Work task:
Using the entries that follow, collect the lines where the word "nginx" appears.

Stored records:

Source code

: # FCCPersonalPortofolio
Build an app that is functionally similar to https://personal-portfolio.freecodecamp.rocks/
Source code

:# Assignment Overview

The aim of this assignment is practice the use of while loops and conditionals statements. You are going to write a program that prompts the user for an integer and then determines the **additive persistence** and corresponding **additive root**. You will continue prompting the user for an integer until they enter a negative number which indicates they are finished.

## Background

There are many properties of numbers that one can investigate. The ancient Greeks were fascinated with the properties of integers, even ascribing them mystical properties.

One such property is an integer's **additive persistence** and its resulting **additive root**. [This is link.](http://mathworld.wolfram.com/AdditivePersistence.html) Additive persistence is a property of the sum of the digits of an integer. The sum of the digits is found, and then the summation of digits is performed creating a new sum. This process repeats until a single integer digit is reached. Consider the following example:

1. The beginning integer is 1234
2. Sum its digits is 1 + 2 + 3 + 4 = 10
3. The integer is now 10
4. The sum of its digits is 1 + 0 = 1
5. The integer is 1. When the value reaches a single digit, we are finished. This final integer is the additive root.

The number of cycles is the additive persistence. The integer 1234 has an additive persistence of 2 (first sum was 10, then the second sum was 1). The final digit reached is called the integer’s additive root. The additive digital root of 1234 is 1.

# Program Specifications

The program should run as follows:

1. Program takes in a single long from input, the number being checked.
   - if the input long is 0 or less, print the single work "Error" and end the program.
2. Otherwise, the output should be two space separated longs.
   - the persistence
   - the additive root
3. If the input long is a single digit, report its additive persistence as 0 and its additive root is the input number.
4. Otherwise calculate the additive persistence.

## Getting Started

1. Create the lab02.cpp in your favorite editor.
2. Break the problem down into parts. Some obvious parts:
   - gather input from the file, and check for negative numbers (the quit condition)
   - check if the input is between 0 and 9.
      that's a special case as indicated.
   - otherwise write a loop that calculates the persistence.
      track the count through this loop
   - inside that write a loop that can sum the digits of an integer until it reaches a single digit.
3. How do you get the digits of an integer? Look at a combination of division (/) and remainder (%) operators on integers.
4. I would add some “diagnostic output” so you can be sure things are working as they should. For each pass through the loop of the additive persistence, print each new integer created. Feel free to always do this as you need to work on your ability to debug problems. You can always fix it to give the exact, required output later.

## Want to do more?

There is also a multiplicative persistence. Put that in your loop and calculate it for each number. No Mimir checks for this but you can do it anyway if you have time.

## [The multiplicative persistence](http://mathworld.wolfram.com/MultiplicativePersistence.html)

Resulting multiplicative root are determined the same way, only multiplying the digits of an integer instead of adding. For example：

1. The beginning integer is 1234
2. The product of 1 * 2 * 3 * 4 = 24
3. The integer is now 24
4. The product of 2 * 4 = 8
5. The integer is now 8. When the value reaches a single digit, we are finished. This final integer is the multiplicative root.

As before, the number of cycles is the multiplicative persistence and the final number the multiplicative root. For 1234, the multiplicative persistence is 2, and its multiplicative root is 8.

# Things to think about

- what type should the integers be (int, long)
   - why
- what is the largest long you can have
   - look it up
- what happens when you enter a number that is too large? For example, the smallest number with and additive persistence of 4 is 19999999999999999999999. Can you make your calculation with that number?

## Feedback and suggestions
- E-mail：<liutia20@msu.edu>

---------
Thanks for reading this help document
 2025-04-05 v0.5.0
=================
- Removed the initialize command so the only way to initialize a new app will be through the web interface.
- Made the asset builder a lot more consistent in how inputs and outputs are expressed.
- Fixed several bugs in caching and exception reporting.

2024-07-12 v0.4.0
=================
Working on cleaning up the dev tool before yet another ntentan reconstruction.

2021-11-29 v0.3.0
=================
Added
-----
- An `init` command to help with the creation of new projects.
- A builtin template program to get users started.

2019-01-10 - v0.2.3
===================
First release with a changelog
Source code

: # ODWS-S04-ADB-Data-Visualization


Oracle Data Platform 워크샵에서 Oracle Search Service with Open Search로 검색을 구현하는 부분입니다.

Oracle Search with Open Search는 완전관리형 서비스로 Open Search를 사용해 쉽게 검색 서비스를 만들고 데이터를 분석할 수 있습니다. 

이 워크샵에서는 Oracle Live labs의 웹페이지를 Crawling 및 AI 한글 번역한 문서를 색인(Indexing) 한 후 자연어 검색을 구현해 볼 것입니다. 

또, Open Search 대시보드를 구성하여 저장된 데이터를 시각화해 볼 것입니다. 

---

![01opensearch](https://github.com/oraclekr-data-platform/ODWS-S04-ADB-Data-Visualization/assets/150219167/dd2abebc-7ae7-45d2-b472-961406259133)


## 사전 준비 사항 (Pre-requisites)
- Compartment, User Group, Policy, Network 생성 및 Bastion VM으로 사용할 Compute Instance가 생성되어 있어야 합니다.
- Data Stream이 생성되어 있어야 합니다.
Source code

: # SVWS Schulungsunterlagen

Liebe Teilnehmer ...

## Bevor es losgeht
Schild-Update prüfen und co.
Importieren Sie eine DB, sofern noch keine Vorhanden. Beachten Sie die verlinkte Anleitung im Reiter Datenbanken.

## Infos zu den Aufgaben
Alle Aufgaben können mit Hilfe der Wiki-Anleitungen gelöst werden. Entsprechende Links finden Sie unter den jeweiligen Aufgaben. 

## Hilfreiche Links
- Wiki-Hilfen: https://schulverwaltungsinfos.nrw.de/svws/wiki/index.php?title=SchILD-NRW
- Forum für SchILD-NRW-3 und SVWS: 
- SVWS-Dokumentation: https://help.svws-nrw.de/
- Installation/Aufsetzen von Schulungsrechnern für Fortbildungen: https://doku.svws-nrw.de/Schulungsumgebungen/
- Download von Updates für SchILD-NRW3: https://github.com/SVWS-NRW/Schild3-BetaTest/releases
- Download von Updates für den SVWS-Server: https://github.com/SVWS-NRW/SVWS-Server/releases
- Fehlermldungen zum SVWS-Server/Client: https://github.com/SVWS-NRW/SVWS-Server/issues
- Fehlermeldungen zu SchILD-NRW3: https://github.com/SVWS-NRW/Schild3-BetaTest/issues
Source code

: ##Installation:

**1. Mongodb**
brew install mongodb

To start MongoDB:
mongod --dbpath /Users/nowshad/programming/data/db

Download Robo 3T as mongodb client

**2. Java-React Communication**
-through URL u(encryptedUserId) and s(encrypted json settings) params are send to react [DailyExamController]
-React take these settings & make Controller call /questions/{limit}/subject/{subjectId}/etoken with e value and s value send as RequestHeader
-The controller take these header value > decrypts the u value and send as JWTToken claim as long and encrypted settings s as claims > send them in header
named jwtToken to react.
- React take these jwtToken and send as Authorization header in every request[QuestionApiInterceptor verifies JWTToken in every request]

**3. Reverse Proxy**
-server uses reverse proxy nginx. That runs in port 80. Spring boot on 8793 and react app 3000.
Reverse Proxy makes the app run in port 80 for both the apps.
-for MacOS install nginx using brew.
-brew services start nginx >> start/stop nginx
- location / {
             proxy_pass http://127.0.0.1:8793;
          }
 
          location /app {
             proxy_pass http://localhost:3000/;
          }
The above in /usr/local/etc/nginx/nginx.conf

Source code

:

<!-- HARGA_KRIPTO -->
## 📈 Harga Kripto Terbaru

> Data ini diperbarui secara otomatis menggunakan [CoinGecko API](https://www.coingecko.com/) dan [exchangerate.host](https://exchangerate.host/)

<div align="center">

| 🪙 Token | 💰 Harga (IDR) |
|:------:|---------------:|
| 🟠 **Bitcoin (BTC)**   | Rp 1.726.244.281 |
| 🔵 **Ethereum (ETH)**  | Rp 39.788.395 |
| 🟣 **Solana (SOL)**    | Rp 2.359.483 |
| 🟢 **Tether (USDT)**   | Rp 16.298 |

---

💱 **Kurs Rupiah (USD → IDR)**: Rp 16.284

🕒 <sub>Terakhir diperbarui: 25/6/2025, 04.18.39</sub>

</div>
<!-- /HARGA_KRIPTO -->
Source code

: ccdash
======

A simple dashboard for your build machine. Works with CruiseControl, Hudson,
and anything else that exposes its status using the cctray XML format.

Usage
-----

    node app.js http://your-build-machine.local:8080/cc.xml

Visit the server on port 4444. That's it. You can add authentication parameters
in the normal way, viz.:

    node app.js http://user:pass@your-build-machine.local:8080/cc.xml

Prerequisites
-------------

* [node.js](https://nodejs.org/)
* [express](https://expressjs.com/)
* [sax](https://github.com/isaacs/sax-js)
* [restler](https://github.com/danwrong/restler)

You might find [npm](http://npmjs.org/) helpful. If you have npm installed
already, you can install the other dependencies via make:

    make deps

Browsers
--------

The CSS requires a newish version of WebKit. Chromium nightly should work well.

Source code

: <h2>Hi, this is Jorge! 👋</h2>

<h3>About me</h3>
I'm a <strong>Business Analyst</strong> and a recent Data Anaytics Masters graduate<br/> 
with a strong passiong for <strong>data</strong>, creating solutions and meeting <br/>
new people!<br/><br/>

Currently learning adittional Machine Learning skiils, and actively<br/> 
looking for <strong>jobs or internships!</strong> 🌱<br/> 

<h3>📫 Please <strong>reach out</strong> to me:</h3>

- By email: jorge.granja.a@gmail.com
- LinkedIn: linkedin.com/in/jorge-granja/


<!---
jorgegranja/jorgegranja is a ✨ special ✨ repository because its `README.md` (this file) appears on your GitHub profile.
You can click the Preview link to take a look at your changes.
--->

==

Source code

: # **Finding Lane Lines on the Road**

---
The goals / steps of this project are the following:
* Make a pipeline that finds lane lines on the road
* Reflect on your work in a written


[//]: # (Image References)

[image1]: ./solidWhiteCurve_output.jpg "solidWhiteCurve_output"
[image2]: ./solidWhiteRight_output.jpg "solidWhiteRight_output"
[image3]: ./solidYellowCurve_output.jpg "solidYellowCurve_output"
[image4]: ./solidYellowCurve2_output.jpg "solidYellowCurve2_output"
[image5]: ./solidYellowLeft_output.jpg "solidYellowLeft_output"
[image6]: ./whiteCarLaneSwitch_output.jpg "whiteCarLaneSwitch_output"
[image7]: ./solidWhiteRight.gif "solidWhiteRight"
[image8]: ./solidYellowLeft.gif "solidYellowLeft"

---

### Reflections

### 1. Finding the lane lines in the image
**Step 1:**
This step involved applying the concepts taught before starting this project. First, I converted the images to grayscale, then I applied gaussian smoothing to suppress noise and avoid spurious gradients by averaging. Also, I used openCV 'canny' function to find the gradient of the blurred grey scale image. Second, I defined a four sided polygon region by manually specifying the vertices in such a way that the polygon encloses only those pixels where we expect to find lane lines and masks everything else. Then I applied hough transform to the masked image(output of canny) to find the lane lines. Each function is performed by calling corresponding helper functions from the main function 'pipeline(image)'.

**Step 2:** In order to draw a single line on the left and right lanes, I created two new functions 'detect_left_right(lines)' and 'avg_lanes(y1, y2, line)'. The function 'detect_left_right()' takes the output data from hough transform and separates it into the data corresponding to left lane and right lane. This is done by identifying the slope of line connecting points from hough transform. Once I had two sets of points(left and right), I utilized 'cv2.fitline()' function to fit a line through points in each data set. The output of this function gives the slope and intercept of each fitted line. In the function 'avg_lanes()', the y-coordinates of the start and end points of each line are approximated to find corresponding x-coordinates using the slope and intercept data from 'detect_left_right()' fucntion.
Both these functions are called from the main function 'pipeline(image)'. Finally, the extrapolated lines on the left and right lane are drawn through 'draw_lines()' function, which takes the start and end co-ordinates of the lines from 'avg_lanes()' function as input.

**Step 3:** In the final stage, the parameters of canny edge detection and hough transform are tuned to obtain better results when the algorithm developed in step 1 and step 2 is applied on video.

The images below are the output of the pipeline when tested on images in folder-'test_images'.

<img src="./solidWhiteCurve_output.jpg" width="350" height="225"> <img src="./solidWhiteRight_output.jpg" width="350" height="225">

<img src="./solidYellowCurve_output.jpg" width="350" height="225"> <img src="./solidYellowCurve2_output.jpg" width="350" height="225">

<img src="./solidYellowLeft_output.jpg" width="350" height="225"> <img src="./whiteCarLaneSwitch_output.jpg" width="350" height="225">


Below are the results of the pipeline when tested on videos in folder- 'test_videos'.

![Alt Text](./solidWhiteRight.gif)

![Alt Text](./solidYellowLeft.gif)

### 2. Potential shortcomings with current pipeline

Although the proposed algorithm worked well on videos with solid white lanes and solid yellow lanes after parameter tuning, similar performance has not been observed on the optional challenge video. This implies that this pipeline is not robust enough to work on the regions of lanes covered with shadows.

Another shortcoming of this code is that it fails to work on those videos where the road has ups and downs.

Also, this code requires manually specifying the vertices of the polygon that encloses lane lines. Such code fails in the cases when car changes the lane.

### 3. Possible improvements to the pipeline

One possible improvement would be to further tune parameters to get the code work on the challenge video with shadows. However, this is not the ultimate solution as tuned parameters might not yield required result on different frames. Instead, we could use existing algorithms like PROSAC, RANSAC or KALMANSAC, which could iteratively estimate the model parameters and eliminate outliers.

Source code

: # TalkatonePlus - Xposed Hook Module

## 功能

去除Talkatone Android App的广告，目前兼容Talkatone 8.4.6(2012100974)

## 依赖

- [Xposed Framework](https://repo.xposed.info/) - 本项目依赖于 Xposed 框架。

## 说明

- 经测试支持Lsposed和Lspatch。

Problem solution:
-server uses reverse proxy nginx. That runs in port 80. Spring boot on 8793 and react app 3000.
-for MacOS install nginx using brew.
-brew services start nginx >> start/stop nginx
The above in /usr/local/etc/nginx/nginx.conf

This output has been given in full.